→ **What to produce**:
The entries below contain a line with "Be sure to drain" and a line with "## PoE Display". Quote exactly those two lines and all lines between them.

→ **Information given**:
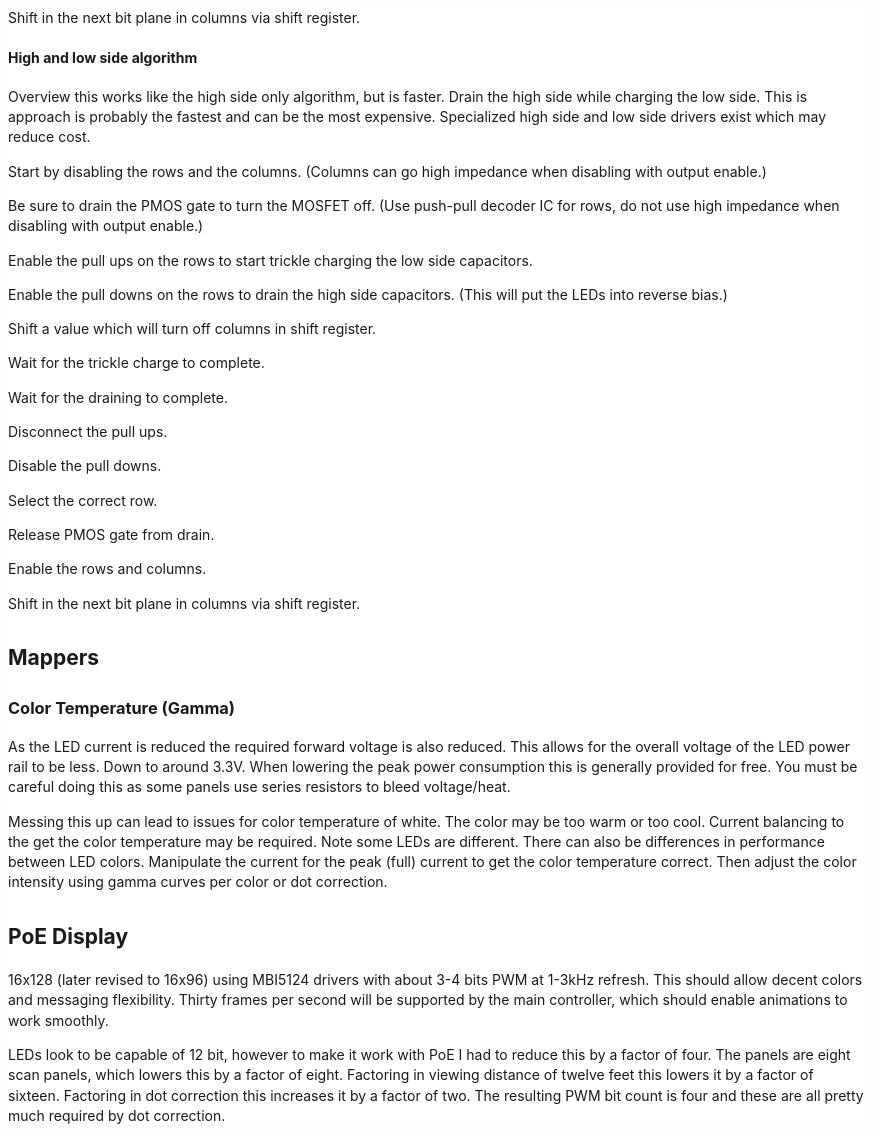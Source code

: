 Shift in the next bit plane in columns via shift register.

#### High and low side algorithm
Overview this works like the high side only algorithm, but is faster. Drain the high side while charging the low side. This is approach is probably the fastest and can be the most expensive. Specialized high side and low side drivers exist which may reduce cost.

Start by disabling the rows and the columns. (Columns can go high impedance when disabling with output enable.)

Be sure to drain the PMOS gate to turn the MOSFET off. (Use push-pull decoder IC for rows, do not use high impedance when disabling with output enable.)

Enable the pull ups on the rows to start trickle charging the low side capacitors. 

Enable the pull downs on the rows to drain the high side capacitors. (This will put the LEDs into reverse bias.) 

Shift a value which will turn off columns in shift register.

Wait for the trickle charge to complete. 

Wait for the draining to complete. 

Disconnect the pull ups. 

Disable the pull downs. 

Select the correct row.

Release PMOS gate from drain.

Enable the rows and columns.

Shift in the next bit plane in columns via shift register.

## Mappers
### Color Temperature (Gamma)
As the LED current is reduced the required forward voltage is also reduced. This allows for the overall voltage of the LED power rail to be less. Down to around 3.3V. When lowering the peak power consumption this is generally provided for free. You must be careful doing this as some panels use series resistors to bleed voltage/heat.

Messing this up can lead to issues for color temperature of white. The color may be too warm or too cool. Current balancing to the get the color temperature may be required. Note some LEDs are different. There can also be differences in performance between LED colors. Manipulate the current for the peak (full) current to get the color temperature correct. Then adjust the color intensity using gamma curves per color or dot correction.

## PoE Display
16x128 (later revised to 16x96) using MBI5124 drivers with about 3-4 bits PWM at 1-3kHz refresh. This should allow decent colors and messaging flexibility. Thirty frames per second will be supported by the main controller, which should enable animations to work smoothly.

LEDs look to be capable of 12 bit, however to make it work with PoE I had to reduce this by a factor of four. The panels are eight scan panels, which lowers this by a factor of eight. Factoring in viewing distance of twelve feet this lowers it by a factor of sixteen. Factoring in dot correction this increases it by a factor of two. The resulting PWM bit count is four and these are all pretty much required by dot correction.
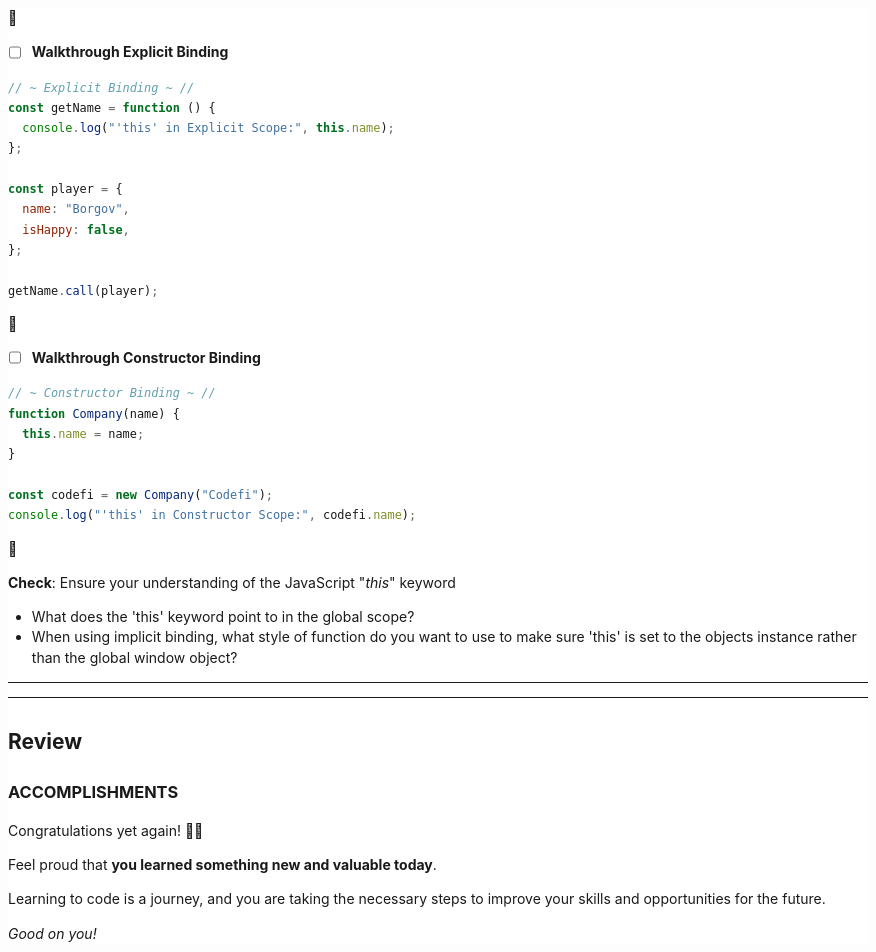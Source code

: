 🔻

- [ ] **Walkthrough Explicit Binding**

```jsx
// ~ Explicit Binding ~ //
const getName = function () {
  console.log("'this' in Explicit Scope:", this.name);
};

const player = {
  name: "Borgov",
  isHappy: false,
};

getName.call(player);
```

🔻

- [ ] **Walkthrough Constructor Binding**

```jsx
// ~ Constructor Binding ~ //
function Company(name) {
  this.name = name;
}

const codefi = new Company("Codefi");
console.log("'this' in Constructor Scope:", codefi.name);
```

🔻

**Check**: Ensure your understanding of the JavaScript "_this_" keyword

- What does the 'this' keyword point to in the global scope?
- When using implicit binding, what style of function do you want to use to make sure 'this' is set to the objects instance rather than the global window object?

---

---

## Review

### ACCOMPLISHMENTS

Congratulations yet again! 🎊🎉

Feel proud that **you learned something new and valuable today**.

Learning to code is a journey, and you are taking the necessary steps to improve your skills and opportunities for the future.

_Good on you!_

→ **Response to this task**:
Be sure to drain the PMOS gate to turn the MOSFET off. (Use push-pull decoder IC for rows, do not use high impedance when disabling with output enable.)

Enable the pull ups on the rows to start trickle charging the low side capacitors. 

Enable the pull downs on the rows to drain the high side capacitors. (This will put the LEDs into reverse bias.) 

Shift a value which will turn off columns in shift register.

Wait for the trickle charge to complete. 

Wait for the draining to complete. 

Disconnect the pull ups. 

Disable the pull downs. 

Select the correct row.

Release PMOS gate from drain.

Enable the rows and columns.

Shift in the next bit plane in columns via shift register.

## Mappers
### Color Temperature (Gamma)
As the LED current is reduced the required forward voltage is also reduced. This allows for the overall voltage of the LED power rail to be less. Down to around 3.3V. When lowering the peak power consumption this is generally provided for free. You must be careful doing this as some panels use series resistors to bleed voltage/heat.

Messing this up can lead to issues for color temperature of white. The color may be too warm or too cool. Current balancing to the get the color temperature may be required. Note some LEDs are different. There can also be differences in performance between LED colors. Manipulate the current for the peak (full) current to get the color temperature correct. Then adjust the color intensity using gamma curves per color or dot correction.

## PoE Display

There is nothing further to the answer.